The Harrisburg Seven were a group of religious anti-war activists, led by Philip Berrigan, charged in 1971 in a failed conspiracy case in the United States District Court for the Middle District of Pennsylvania, located in Harrisburg. The seven were Phillip Berrigan, Elizabeth McAlister, Rev. Neil McLaughlin, Rev. Joseph Wenderoth, Eqbal Ahmad, Anthony Scoblick, and Mary Cain Scoblick.

The group was unsuccessfully prosecuted for alleged criminal plots during the Vietnam War era. Six of the seven were Roman Catholic nuns or priests. The seventh, Eqbal Ahmad, was a Pakistani journalist, American-trained political scientist, and self-described odd man out of the group. Haverford College physics professor William C. Davidon, the mastermind of the Media FBI burglary, was named as an unindicted co-conspirator in the case. In 1970, the group attracted government attention when Berrigan, then imprisoned, and McAlister were caught trading letters that alluded to kidnapping National Security Advisor Henry Kissinger and blowing up steam tunnels.

==Background==
The defendants stood accused of conspiring to raid federal offices, to bomb government property, and to kidnap Kissinger.

Father Berrigan was serving time in the Lewisburg Federal Penitentiary, in central Pennsylvania. Boyd Douglas, who eventually would become an FBI informant and star prosecution witness, was a fellow inmate. Douglas was on a work-release at the library at nearby Bucknell University. Douglas used his connection with Berrigan to convince some students at Bucknell that he was an anti-war activist, telling some that he was serving time for anti-war activities. In fact, he was in prison for check forgery. In the course of the investigation the government resorted to unauthorized and illegal wiretapping.

Douglas set up a mail drop and persuaded students to transcribe letters intended for Berrigan into his school notebooks to smuggle into the prison. They were later called, unwillingly, as government witnesses. Douglas was the chief prosecution witness. Librarian Zoia Horn was jailed for nearly three weeks for refusing to testify for the prosecution on the grounds that her forced testimony would threaten intellectual and academic freedom. She was the first United States librarian to be jailed for refusing to share information as a matter of conscience.

==The trial==
U.S. attorneys obtained an indictment charging the Harrisburg Seven with conspiracy to kidnap Kissinger and to bomb steam tunnels. They filed the case in Harrisburg, Pennsylvania, seat of the Middle District. Activist attorney and former Attorney General Ramsey Clark led the defense team for their trial during the spring months of 1972. Unconventionally, he did not call any witnesses in his clients' defense, including the defendants themselves. He reasoned that the jury was sympathetic to his Catholic clients and that that sympathy would be ruined by their testimony that they'd burned their draft cards. After nearly 60 hours of deliberations, the jury remained hung and the defendants were freed.

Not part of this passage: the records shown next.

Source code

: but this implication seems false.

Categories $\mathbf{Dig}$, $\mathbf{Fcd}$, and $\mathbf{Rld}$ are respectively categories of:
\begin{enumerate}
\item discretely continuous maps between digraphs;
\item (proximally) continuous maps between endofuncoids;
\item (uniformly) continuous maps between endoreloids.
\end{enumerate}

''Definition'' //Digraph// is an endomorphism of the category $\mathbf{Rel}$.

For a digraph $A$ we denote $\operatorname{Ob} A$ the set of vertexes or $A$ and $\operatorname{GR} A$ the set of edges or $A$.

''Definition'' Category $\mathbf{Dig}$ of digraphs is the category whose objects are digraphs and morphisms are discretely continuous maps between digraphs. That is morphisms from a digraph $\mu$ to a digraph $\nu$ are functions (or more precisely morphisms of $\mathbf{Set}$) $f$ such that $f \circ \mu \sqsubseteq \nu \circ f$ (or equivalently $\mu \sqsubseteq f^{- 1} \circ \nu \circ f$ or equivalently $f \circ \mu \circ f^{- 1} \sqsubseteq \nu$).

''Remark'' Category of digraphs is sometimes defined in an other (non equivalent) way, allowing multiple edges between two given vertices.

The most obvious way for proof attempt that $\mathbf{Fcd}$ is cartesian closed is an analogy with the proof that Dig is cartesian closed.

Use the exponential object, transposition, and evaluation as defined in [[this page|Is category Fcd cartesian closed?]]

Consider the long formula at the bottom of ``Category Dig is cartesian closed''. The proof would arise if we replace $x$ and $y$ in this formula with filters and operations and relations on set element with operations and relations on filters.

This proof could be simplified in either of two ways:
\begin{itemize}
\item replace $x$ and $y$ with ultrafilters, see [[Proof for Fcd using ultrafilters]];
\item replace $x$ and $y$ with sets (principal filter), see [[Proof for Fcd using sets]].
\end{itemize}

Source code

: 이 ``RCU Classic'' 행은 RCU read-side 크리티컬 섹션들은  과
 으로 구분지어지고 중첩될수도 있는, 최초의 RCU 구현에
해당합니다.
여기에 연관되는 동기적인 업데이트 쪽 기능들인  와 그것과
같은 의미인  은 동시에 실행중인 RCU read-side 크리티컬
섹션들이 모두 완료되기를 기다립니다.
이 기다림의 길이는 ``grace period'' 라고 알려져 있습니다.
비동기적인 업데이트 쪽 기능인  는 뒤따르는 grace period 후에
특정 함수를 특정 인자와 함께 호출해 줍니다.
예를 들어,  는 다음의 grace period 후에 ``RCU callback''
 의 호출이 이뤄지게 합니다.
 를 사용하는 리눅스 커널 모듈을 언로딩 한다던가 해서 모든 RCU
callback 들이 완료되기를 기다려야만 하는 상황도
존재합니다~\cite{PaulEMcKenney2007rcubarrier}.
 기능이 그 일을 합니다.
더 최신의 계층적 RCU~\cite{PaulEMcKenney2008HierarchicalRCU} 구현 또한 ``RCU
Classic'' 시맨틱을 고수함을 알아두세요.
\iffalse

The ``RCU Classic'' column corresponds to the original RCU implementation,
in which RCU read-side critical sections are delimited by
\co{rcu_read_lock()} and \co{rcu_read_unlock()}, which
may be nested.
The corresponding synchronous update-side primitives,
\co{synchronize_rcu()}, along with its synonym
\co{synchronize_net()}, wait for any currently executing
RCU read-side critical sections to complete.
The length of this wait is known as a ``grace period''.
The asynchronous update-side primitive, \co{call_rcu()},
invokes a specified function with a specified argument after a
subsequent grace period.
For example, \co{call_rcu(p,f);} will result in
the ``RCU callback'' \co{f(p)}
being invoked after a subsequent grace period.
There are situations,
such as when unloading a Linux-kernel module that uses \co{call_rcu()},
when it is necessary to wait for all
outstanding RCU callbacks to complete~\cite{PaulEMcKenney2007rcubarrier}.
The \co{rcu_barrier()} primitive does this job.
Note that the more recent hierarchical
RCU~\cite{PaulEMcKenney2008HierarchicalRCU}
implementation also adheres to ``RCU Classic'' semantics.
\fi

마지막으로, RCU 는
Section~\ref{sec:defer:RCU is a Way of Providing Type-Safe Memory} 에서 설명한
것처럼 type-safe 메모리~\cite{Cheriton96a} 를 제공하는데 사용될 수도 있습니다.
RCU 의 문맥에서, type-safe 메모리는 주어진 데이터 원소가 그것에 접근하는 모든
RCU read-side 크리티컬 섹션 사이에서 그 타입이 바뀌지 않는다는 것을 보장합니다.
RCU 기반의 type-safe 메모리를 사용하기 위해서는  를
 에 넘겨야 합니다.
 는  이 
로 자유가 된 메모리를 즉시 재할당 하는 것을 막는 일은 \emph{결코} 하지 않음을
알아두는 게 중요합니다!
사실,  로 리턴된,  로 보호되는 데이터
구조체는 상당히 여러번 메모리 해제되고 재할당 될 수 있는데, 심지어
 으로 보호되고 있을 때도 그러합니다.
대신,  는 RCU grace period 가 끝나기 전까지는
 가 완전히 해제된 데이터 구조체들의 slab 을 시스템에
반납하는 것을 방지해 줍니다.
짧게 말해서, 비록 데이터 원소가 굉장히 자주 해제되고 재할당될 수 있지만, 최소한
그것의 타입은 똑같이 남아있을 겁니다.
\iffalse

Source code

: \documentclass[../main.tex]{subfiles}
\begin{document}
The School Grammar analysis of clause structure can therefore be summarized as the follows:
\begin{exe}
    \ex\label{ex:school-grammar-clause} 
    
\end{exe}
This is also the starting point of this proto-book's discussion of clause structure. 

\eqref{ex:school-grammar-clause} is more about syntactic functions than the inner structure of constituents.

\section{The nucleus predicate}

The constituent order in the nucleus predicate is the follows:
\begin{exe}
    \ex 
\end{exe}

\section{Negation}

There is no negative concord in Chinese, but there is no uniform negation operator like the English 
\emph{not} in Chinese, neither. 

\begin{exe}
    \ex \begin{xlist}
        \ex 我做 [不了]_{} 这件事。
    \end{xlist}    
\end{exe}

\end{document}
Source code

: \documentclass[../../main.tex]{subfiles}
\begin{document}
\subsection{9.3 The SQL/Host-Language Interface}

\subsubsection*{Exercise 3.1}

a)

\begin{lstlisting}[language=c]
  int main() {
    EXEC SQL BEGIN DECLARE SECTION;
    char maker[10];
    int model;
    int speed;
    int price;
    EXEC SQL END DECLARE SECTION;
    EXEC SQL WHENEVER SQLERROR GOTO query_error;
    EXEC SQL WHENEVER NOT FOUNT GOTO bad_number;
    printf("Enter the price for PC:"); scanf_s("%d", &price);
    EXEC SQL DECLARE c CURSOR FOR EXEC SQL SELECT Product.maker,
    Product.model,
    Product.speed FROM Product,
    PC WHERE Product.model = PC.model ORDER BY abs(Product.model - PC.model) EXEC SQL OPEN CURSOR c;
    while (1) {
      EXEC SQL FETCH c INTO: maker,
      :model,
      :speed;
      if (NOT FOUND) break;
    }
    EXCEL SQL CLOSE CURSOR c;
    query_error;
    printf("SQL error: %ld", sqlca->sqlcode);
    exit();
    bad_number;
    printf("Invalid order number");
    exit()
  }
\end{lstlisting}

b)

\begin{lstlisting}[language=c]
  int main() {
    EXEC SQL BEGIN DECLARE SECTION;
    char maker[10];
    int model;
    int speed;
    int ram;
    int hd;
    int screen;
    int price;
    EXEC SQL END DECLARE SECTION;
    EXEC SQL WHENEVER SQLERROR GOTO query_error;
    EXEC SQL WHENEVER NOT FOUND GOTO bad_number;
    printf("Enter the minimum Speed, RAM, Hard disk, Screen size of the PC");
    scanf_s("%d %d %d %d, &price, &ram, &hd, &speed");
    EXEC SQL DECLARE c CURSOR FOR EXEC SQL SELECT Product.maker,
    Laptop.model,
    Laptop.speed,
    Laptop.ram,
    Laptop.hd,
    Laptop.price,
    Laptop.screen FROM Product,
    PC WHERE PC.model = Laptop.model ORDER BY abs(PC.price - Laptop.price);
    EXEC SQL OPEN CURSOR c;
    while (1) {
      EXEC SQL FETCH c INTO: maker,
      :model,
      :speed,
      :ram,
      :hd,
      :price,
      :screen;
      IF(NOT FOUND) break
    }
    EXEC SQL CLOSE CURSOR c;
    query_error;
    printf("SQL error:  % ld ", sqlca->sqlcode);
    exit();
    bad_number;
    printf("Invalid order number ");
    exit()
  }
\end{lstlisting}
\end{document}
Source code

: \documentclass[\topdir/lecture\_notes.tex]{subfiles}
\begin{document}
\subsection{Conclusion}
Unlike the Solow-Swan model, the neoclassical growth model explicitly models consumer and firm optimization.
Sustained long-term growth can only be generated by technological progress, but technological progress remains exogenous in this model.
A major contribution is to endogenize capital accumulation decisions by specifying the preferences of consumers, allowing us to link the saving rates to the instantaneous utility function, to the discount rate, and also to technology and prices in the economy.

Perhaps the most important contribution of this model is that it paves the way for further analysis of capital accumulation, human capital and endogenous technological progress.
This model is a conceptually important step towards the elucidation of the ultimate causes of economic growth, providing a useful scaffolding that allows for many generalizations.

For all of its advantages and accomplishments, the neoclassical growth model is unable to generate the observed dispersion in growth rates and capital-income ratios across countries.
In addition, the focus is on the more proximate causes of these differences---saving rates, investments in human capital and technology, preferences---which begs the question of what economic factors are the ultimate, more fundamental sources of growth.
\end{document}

Douglas testified that he transmitted transcribed letters between the defendants, which the prosecution used as evidence of a conspiracy among them. Several of Douglas' former girlfriends testified at the trial that he acted not just as an informer, but also as a catalyst and agent provocateur for the group's plans.

There were minor convictions for a few of the defendants, based on smuggling mail into the prison; most of those were overturned on appeal.

The trial gained some notoriety for the use of scientific jury selection – use of demographic factors to identify unfavorable jurors – to keep the defendants from being convicted.